New research by travel data specialists ForwardKeys has revealed that flight bookings to and from the UK have soared following the government’s announcement that COVID-19 testing would no longer be required for fully vaccinated travellers entering the UK.
The day after the announcement by UK Transport Secretary, Grant Shapps, which was made on 24th January, combined inbound and outbound flight bookings jumped to 84% of pre-pandemic (2019) levels, outbound to 106% and inbound to 47%.
This news followed a series of relaxations in rules affecting travel to the UK, each triggering bookings spikes.
On 5 January, the UK said that from Sunday 9 January, fully vaccinated travellers would be able to take a lateral flow instead of a PCR test on or before day two of their arrival in England. Ten days later, the Times newspaper issued a report (which was not denied) that travellers would be able to go on half-term holidays without taking COVID-19 tests on their return.
UK Outbound Tourism
Benchmarked against pre-pandemic levels, the five destinations for which bookings recovered most strongly in January, were: 1. Mexico, 72% up on 2019; 2. The Maldives, 54% up; 3. Greece, 22% up; 4. Cyprus, 20% up; 5. Barbados, 16% up.
The typical seasonality patterns have returned and are evident in the recent recovery, with peaks showing for the forthcoming half-term break in February and the Easter holiday period, when looking at flight tickets confirmed in January.
In relative terms, the demand to travel abroad during the extended holiday weekend to celebrate Queen Elizabeth’s Platinum Jubilee, in early June, is already 13% ahead of 2019.
The destinations which are doing best for the upcoming half-term break are now all ahead of where they were at the end of January 2019.
In the lead is Mexico, 68% ahead; it is followed by Pakistan, 60% ahead; The Maldives, 55% ahead; Barbados, 32% ahead; Qatar, 28% ahead; Bangladesh, 16% ahead; the UAE, 8% ahead and Portugal, 2% ahead.
“The list is dominated by long haul destinations, which offer beach holidays or have a relatively strong market for Visiting Friends and Relatives (VFR), such as Pakistan.
Bookings for Easter and summer holidays are relatively stronger than they are for the upcoming half-term break.
Benchmarked against the end of January 2019, half term bookings are 33% behind, whereas Easter bookings are 29% behind and summer is 16% behind.
Compared to this time last year, when the UK was in a state of limited lockdown, bookings are, unsurprisingly, much healthier, 59% ahead for Easter and 82% ahead for summer.

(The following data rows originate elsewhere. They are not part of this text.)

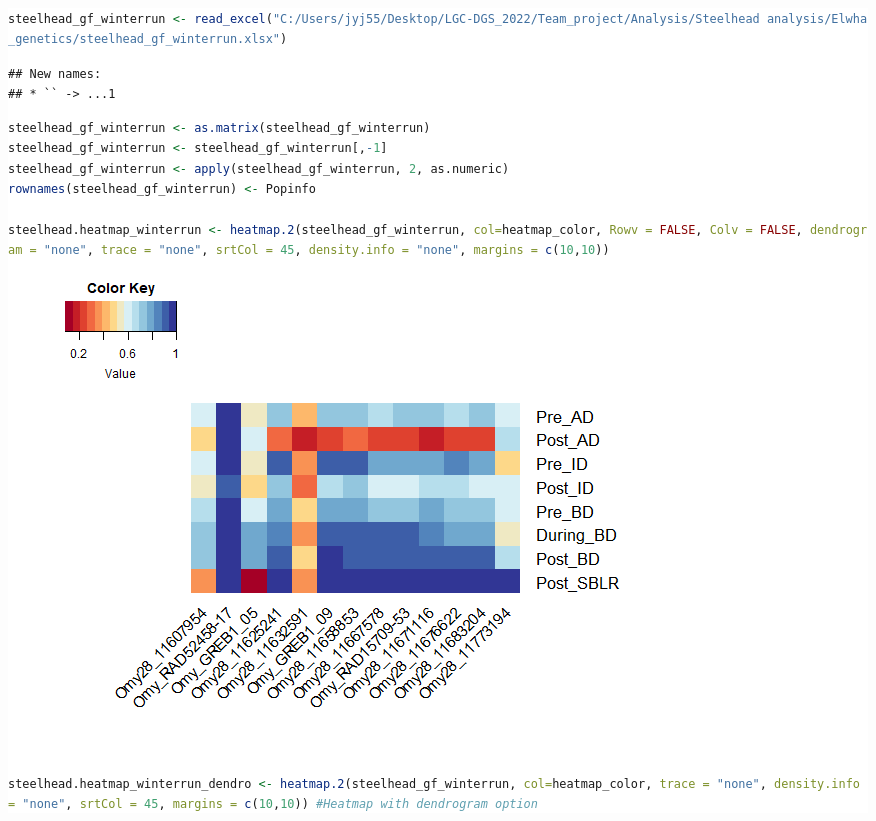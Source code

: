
 ``` r
steelhead_gf_winterrun <- read_excel("C:/Users/jyj55/Desktop/LGC-DGS_2022/Team_project/Analysis/Steelhead analysis/Elwha_genetics/steelhead_gf_winterrun.xlsx")
```

    ## New names:
    ## * `` -> ...1

``` r
steelhead_gf_winterrun <- as.matrix(steelhead_gf_winterrun)
steelhead_gf_winterrun <- steelhead_gf_winterrun[,-1]
steelhead_gf_winterrun <- apply(steelhead_gf_winterrun, 2, as.numeric)
rownames(steelhead_gf_winterrun) <- Popinfo

steelhead.heatmap_winterrun <- heatmap.2(steelhead_gf_winterrun, col=heatmap_color, Rowv = FALSE, Colv = FALSE, dendrogram = "none", trace = "none", srtCol = 45, density.info = "none", margins = c(10,10))
```

![](steelhead_adaptive_analyses_files/figure-gfm/unnamed-chunk-12-5.png)

``` r
steelhead.heatmap_winterrun_dendro <- heatmap.2(steelhead_gf_winterrun, col=heatmap_color, trace = "none", density.info = "none", srtCol = 45, margins = c(10,10)) #Heatmap with dendrogram option
```
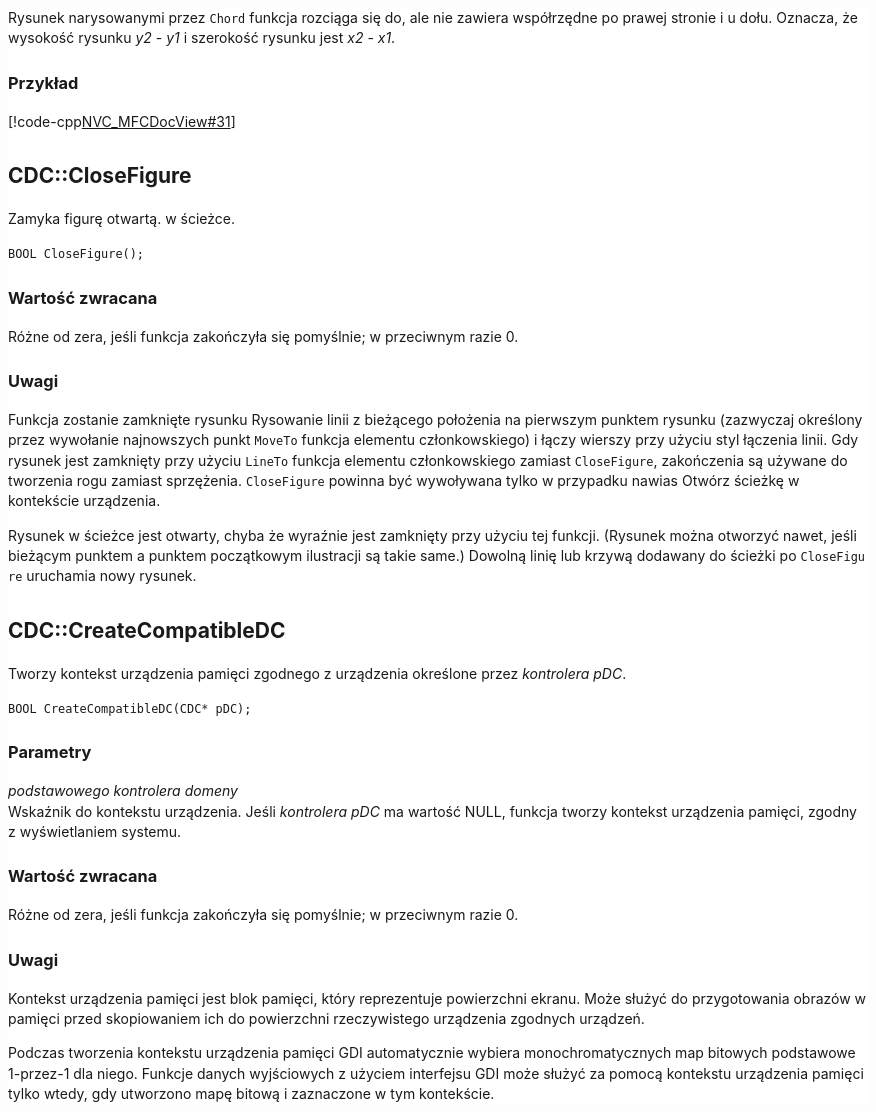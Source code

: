  Rysunek narysowanymi przez `Chord` funkcja rozciąga się do, ale nie zawiera współrzędne po prawej stronie i u dołu. Oznacza, że wysokość rysunku *y2* - *y1* i szerokość rysunku jest *x2* - *x1*.  
  
### <a name="example"></a>Przykład  
 [!code-cpp[NVC_MFCDocView#31](../../mfc/codesnippet/cpp/cdc-class_3.cpp)]  
  
##  <a name="closefigure"></a>  CDC::CloseFigure  
 Zamyka figurę otwartą. w ścieżce.  
  
```  
BOOL CloseFigure();
```  
  
### <a name="return-value"></a>Wartość zwracana  
 Różne od zera, jeśli funkcja zakończyła się pomyślnie; w przeciwnym razie 0.  
  
### <a name="remarks"></a>Uwagi  
 Funkcja zostanie zamknięte rysunku Rysowanie linii z bieżącego położenia na pierwszym punktem rysunku (zazwyczaj określony przez wywołanie najnowszych punkt `MoveTo` funkcja elementu członkowskiego) i łączy wierszy przy użyciu styl łączenia linii. Gdy rysunek jest zamknięty przy użyciu `LineTo` funkcja elementu członkowskiego zamiast `CloseFigure`, zakończenia są używane do tworzenia rogu zamiast sprzężenia. `CloseFigure` powinna być wywoływana tylko w przypadku nawias Otwórz ścieżkę w kontekście urządzenia.  
  
 Rysunek w ścieżce jest otwarty, chyba że wyraźnie jest zamknięty przy użyciu tej funkcji. (Rysunek można otworzyć nawet, jeśli bieżącym punktem a punktem początkowym ilustracji są takie same.) Dowolną linię lub krzywą dodawany do ścieżki po `CloseFigure` uruchamia nowy rysunek.  
  
##  <a name="createcompatibledc"></a>  CDC::CreateCompatibleDC  
 Tworzy kontekst urządzenia pamięci zgodnego z urządzenia określone przez *kontrolera pDC*.  
  
```  
BOOL CreateCompatibleDC(CDC* pDC);
```  
  
### <a name="parameters"></a>Parametry  
 *podstawowego kontrolera domeny*  
 Wskaźnik do kontekstu urządzenia. Jeśli *kontrolera pDC* ma wartość NULL, funkcja tworzy kontekst urządzenia pamięci, zgodny z wyświetlaniem systemu.  
  
### <a name="return-value"></a>Wartość zwracana  
 Różne od zera, jeśli funkcja zakończyła się pomyślnie; w przeciwnym razie 0.  
  
### <a name="remarks"></a>Uwagi  
 Kontekst urządzenia pamięci jest blok pamięci, który reprezentuje powierzchni ekranu. Może służyć do przygotowania obrazów w pamięci przed skopiowaniem ich do powierzchni rzeczywistego urządzenia zgodnych urządzeń.  
  
 Podczas tworzenia kontekstu urządzenia pamięci GDI automatycznie wybiera monochromatycznych map bitowych podstawowe 1-przez-1 dla niego. Funkcje danych wyjściowych z użyciem interfejsu GDI może służyć za pomocą kontekstu urządzenia pamięci tylko wtedy, gdy utworzono mapę bitową i zaznaczone w tym kontekście.  
  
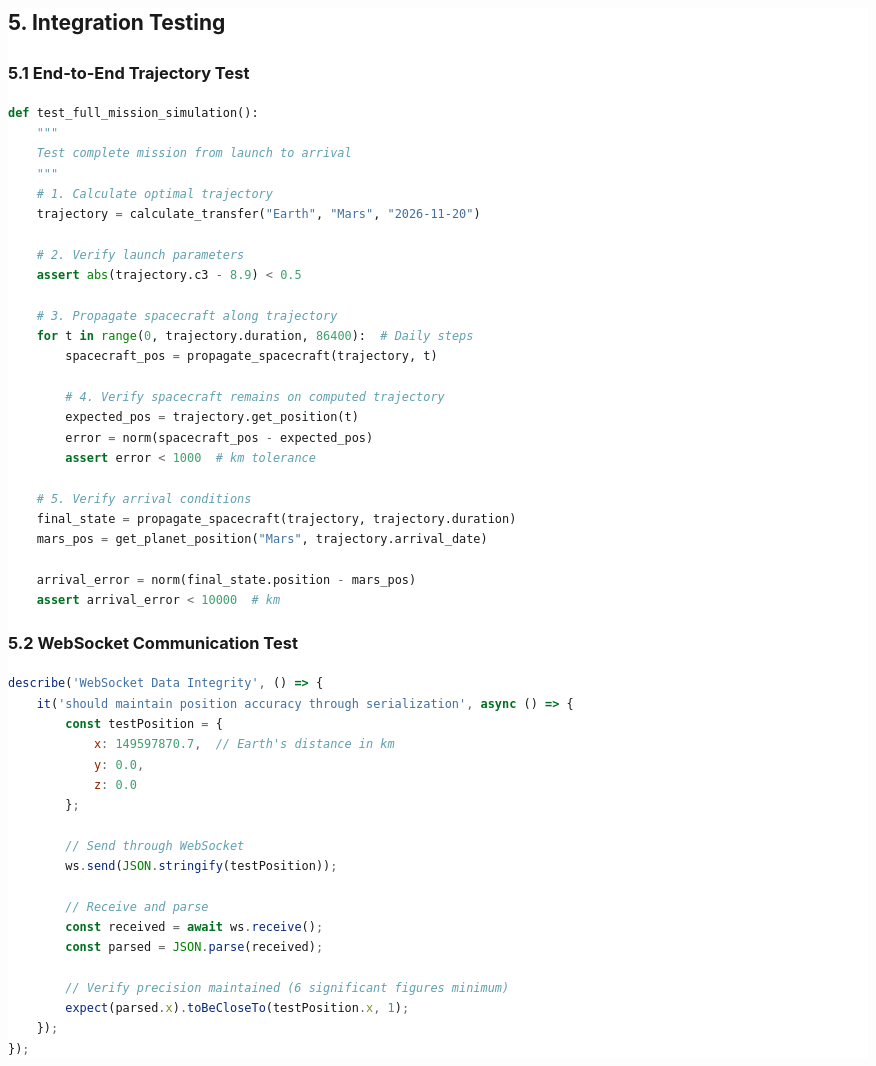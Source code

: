 ## 5. Integration Testing

### 5.1 End-to-End Trajectory Test
```python
def test_full_mission_simulation():
    """
    Test complete mission from launch to arrival
    """
    # 1. Calculate optimal trajectory
    trajectory = calculate_transfer("Earth", "Mars", "2026-11-20")
    
    # 2. Verify launch parameters
    assert abs(trajectory.c3 - 8.9) < 0.5
    
    # 3. Propagate spacecraft along trajectory
    for t in range(0, trajectory.duration, 86400):  # Daily steps
        spacecraft_pos = propagate_spacecraft(trajectory, t)
        
        # 4. Verify spacecraft remains on computed trajectory
        expected_pos = trajectory.get_position(t)
        error = norm(spacecraft_pos - expected_pos)
        assert error < 1000  # km tolerance
    
    # 5. Verify arrival conditions
    final_state = propagate_spacecraft(trajectory, trajectory.duration)
    mars_pos = get_planet_position("Mars", trajectory.arrival_date)
    
    arrival_error = norm(final_state.position - mars_pos)
    assert arrival_error < 10000  # km
```

### 5.2 WebSocket Communication Test
```javascript
describe('WebSocket Data Integrity', () => {
    it('should maintain position accuracy through serialization', async () => {
        const testPosition = {
            x: 149597870.7,  // Earth's distance in km
            y: 0.0,
            z: 0.0
        };
        
        // Send through WebSocket
        ws.send(JSON.stringify(testPosition));
        
        // Receive and parse
        const received = await ws.receive();
        const parsed = JSON.parse(received);
        
        // Verify precision maintained (6 significant figures minimum)
        expect(parsed.x).toBeCloseTo(testPosition.x, 1);
    });
});
```
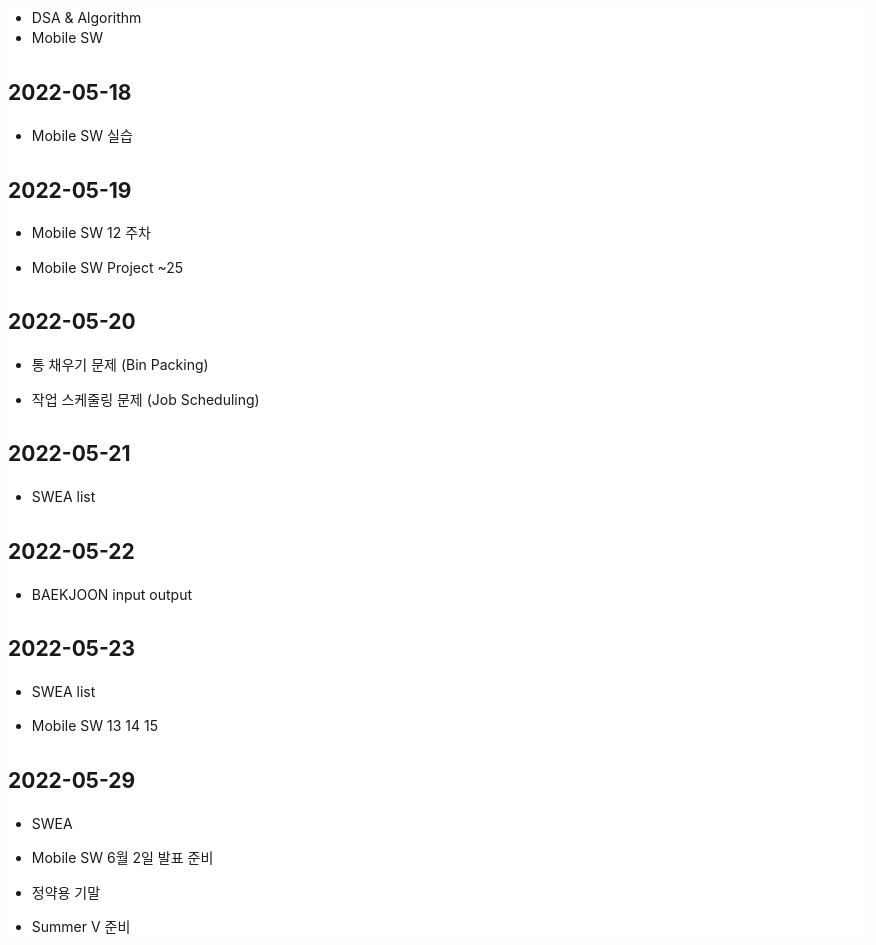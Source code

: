- DSA & Algorithm
- Mobile SW

## 2022-05-18

- Mobile SW 실습 

## 2022-05-19

- Mobile SW 12 주차 

- Mobile SW Project ~25 

## 2022-05-20

- 통 채우기 문제 (Bin Packing) 

- 작업 스케줄링 문제 (Job Scheduling)

## 2022-05-21

- SWEA list

## 2022-05-22

- BAEKJOON input output 

## 2022-05-23

- SWEA list 

- Mobile SW 13 14 15

## 2022-05-29

- SWEA 
- Mobile SW 6월 2일 발표 준비
- 정약용 기말

- Summer V 준비
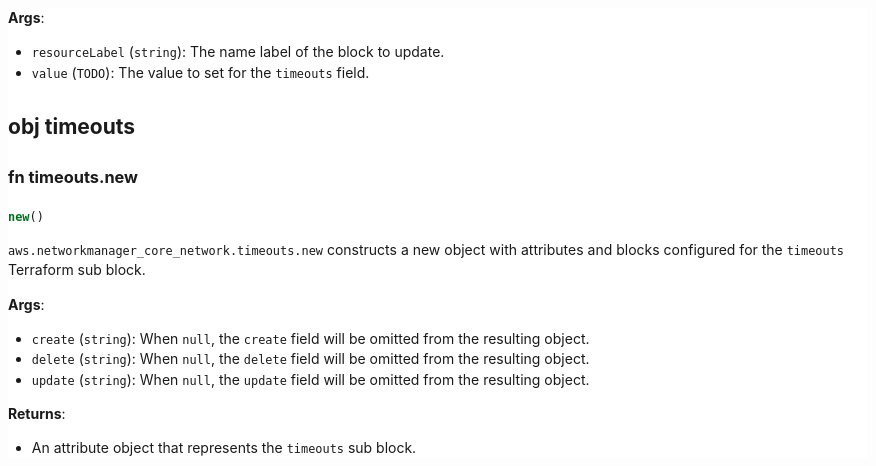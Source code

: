 **Args**:
  - `resourceLabel` (`string`): The name label of the block to update.
  - `value` (`TODO`): The value to set for the `timeouts` field.


## obj timeouts



### fn timeouts.new

```ts
new()
```


`aws.networkmanager_core_network.timeouts.new` constructs a new object with attributes and blocks configured for the `timeouts`
Terraform sub block.



**Args**:
  - `create` (`string`):  When `null`, the `create` field will be omitted from the resulting object.
  - `delete` (`string`):  When `null`, the `delete` field will be omitted from the resulting object.
  - `update` (`string`):  When `null`, the `update` field will be omitted from the resulting object.

**Returns**:
  - An attribute object that represents the `timeouts` sub block.

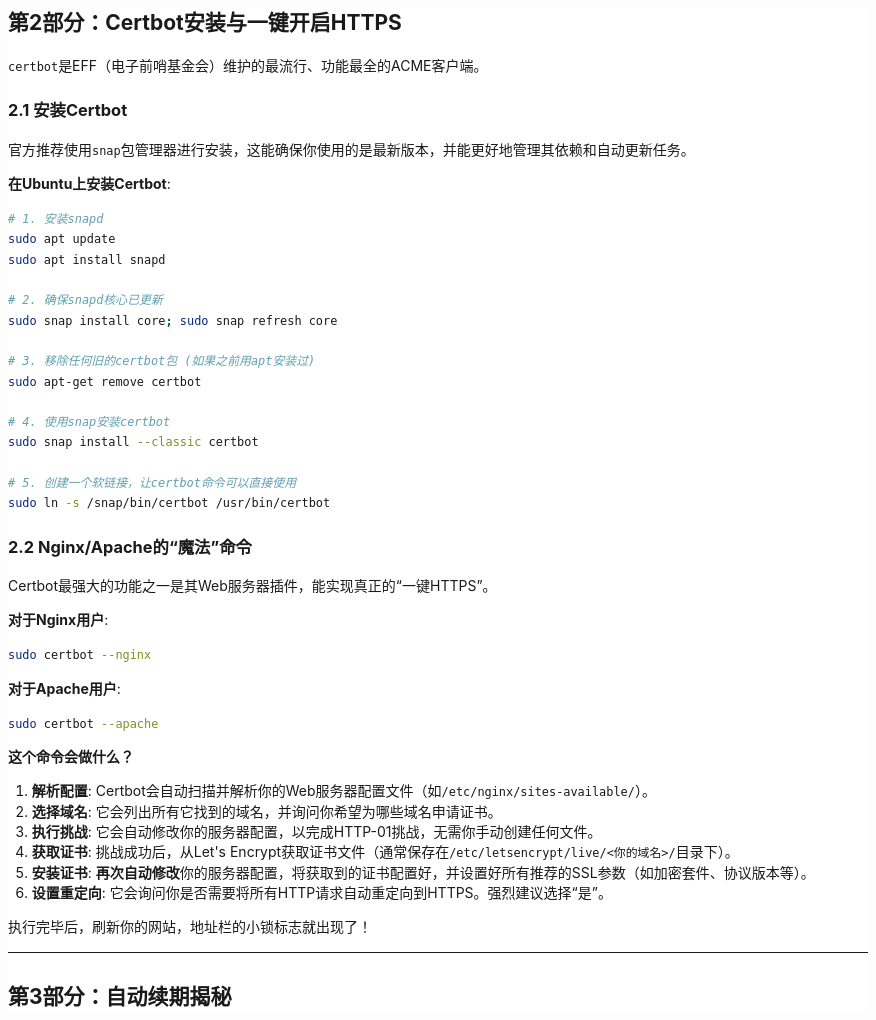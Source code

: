 
## 第2部分：Certbot安装与一键开启HTTPS

`certbot`是EFF（电子前哨基金会）维护的最流行、功能最全的ACME客户端。

### 2.1 安装Certbot

官方推荐使用`snap`包管理器进行安装，这能确保你使用的是最新版本，并能更好地管理其依赖和自动更新任务。

**在Ubuntu上安装Certbot**: 
```bash
# 1. 安装snapd
sudo apt update
sudo apt install snapd

# 2. 确保snapd核心已更新
sudo snap install core; sudo snap refresh core

# 3. 移除任何旧的certbot包 (如果之前用apt安装过)
sudo apt-get remove certbot

# 4. 使用snap安装certbot
sudo snap install --classic certbot

# 5. 创建一个软链接，让certbot命令可以直接使用
sudo ln -s /snap/bin/certbot /usr/bin/certbot
```

### 2.2 Nginx/Apache的“魔法”命令

Certbot最强大的功能之一是其Web服务器插件，能实现真正的“一键HTTPS”。

**对于Nginx用户**: 
```bash
sudo certbot --nginx
```

**对于Apache用户**: 
```bash
sudo certbot --apache
```

**这个命令会做什么？**
1.  **解析配置**: Certbot会自动扫描并解析你的Web服务器配置文件（如`/etc/nginx/sites-available/`）。
2.  **选择域名**: 它会列出所有它找到的域名，并询问你希望为哪些域名申请证书。
3.  **执行挑战**: 它会自动修改你的服务器配置，以完成HTTP-01挑战，无需你手动创建任何文件。
4.  **获取证书**: 挑战成功后，从Let's Encrypt获取证书文件（通常保存在`/etc/letsencrypt/live/<你的域名>/`目录下）。
5.  **安装证书**: **再次自动修改**你的服务器配置，将获取到的证书配置好，并设置好所有推荐的SSL参数（如加密套件、协议版本等）。
6.  **设置重定向**: 它会询问你是否需要将所有HTTP请求自动重定向到HTTPS。强烈建议选择“是”。

执行完毕后，刷新你的网站，地址栏的小锁标志就出现了！

---

## 第3部分：自动续期揭秘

Currently, the top destinations for Easter are led by Cyprus, for which bookings are 68% ahead of 2019 levels. It is followed by Nigeria, 35% ahead, Mexico, 28% ahead, Greece, 26% ahead and Spain 5% ahead.
UK Inbound Tourism
The recent surge in outbound bookings has been closely followed by a modest revival in inbound demand.
As of 31 January, the strongest origin markets (measured by flight tickets issued) were led by Nigeria at 73% of pre-pandemic (2019) levels. It was followed by Ireland, 47%; 3. The U.S.A, 47%; 4. Brazil, 47%; 5. Saudi Arabia, 45%; 6. the UAE, 44%; 7. South Africa, 40%; 8. Spain, 40%; 9. Kuwait, 37% and 10. Sweden, 36%.
Olivier Ponti, VP of Insights at ForwardKeys, said: “Chocks away!”, a term used by WW2 pilots to remove the blocks in front of their undercarriage so they could take off, is the ideal metaphor to describe what’s happening right now in the market for travel to and from the UK. By withdrawing the impediment of testing and the risk of quarantine for fully vaccinated travellers, flight bookings are surging ahead.”
“What I find particularly interesting is the continued dominance of classic sea and sun destinations. A clear sign that the pandemic is still very much with us is the absence of a revival in city tourism or travel to airports strongly associated with skiing. However, if we see Continental European countries relaxing their travel restrictions in the way the UK has just done, I expect to see a flood of holiday bookings that could exceed pre-pandemic levels, thanks to a release of the huge pent-up demand.”